* Problem requirements:
Reproduce the data in its entirety, exactly as supplied.

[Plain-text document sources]
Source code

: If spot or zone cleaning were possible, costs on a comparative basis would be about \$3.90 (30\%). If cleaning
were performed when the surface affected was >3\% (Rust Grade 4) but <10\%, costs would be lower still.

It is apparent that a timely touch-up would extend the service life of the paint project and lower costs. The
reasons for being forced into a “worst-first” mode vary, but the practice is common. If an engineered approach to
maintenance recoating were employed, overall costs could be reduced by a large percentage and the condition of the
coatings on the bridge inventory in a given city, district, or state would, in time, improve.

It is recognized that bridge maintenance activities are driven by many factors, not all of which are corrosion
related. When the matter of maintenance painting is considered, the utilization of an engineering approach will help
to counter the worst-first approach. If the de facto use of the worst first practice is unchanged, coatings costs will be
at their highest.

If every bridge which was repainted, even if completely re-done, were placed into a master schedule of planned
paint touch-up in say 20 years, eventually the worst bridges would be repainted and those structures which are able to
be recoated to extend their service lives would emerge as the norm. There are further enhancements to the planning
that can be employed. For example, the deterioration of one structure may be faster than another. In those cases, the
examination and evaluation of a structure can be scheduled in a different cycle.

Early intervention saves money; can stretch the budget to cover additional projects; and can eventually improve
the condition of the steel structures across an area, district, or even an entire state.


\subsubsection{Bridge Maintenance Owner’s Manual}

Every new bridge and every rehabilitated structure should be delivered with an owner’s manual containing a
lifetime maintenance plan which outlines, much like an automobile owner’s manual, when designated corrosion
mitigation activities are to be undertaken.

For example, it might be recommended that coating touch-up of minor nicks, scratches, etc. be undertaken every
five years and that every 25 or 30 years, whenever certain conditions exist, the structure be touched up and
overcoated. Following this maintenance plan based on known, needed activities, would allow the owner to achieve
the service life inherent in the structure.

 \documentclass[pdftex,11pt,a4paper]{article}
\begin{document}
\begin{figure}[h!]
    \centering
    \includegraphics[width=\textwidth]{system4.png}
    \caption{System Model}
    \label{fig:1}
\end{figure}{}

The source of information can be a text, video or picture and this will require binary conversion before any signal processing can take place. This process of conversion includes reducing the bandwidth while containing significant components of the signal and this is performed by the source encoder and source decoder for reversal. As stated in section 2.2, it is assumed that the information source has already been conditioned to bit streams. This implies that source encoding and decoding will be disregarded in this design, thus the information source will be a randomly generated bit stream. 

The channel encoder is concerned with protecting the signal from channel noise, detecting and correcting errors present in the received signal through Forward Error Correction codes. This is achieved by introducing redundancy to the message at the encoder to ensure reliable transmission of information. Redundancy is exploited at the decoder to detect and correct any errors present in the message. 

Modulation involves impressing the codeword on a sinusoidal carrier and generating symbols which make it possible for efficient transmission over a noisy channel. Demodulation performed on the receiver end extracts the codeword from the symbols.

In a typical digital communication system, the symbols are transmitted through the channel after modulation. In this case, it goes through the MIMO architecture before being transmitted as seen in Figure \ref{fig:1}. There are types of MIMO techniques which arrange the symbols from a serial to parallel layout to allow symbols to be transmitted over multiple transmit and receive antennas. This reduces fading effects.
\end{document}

* Written response:
Source code

: If spot or zone cleaning were possible, costs on a comparative basis would be about \$3.90 (30\%). If cleaning
were performed when the surface affected was >3\% (Rust Grade 4) but <10\%, costs would be lower still.

It is apparent that a timely touch-up would extend the service life of the paint project and lower costs. The
reasons for being forced into a “worst-first” mode vary, but the practice is common. If an engineered approach to
maintenance recoating were employed, overall costs could be reduced by a large percentage and the condition of the
coatings on the bridge inventory in a given city, district, or state would, in time, improve.

It is recognized that bridge maintenance activities are driven by many factors, not all of which are corrosion
related. When the matter of maintenance painting is considered, the utilization of an engineering approach will help
to counter the worst-first approach. If the de facto use of the worst first practice is unchanged, coatings costs will be
at their highest.

If every bridge which was repainted, even if completely re-done, were placed into a master schedule of planned
paint touch-up in say 20 years, eventually the worst bridges would be repainted and those structures which are able to
be recoated to extend their service lives would emerge as the norm. There are further enhancements to the planning
that can be employed. For example, the deterioration of one structure may be faster than another. In those cases, the
examination and evaluation of a structure can be scheduled in a different cycle.

Early intervention saves money; can stretch the budget to cover additional projects; and can eventually improve
the condition of the steel structures across an area, district, or even an entire state.


\subsubsection{Bridge Maintenance Owner’s Manual}

Every new bridge and every rehabilitated structure should be delivered with an owner’s manual containing a
lifetime maintenance plan which outlines, much like an automobile owner’s manual, when designated corrosion
mitigation activities are to be undertaken.

For example, it might be recommended that coating touch-up of minor nicks, scratches, etc. be undertaken every
five years and that every 25 or 30 years, whenever certain conditions exist, the structure be touched up and
overcoated. Following this maintenance plan based on known, needed activities, would allow the owner to achieve
the service life inherent in the structure.

 \documentclass[pdftex,11pt,a4paper]{article}
\begin{document}
\begin{figure}[h!]
    \centering
    \includegraphics[width=\textwidth]{system4.png}
    \caption{System Model}
    \label{fig:1}
\end{figure}{}

The source of information can be a text, video or picture and this will require binary conversion before any signal processing can take place. This process of conversion includes reducing the bandwidth while containing significant components of the signal and this is performed by the source encoder and source decoder for reversal. As stated in section 2.2, it is assumed that the information source has already been conditioned to bit streams. This implies that source encoding and decoding will be disregarded in this design, thus the information source will be a randomly generated bit stream. 

The channel encoder is concerned with protecting the signal from channel noise, detecting and correcting errors present in the received signal through Forward Error Correction codes. This is achieved by introducing redundancy to the message at the encoder to ensure reliable transmission of information. Redundancy is exploited at the decoder to detect and correct any errors present in the message. 

Modulation involves impressing the codeword on a sinusoidal carrier and generating symbols which make it possible for efficient transmission over a noisy channel. Demodulation performed on the receiver end extracts the codeword from the symbols.

In a typical digital communication system, the symbols are transmitted through the channel after modulation. In this case, it goes through the MIMO architecture before being transmitted as seen in Figure \ref{fig:1}. There are types of MIMO techniques which arrange the symbols from a serial to parallel layout to allow symbols to be transmitted over multiple transmit and receive antennas. This reduces fading effects.
\end{document}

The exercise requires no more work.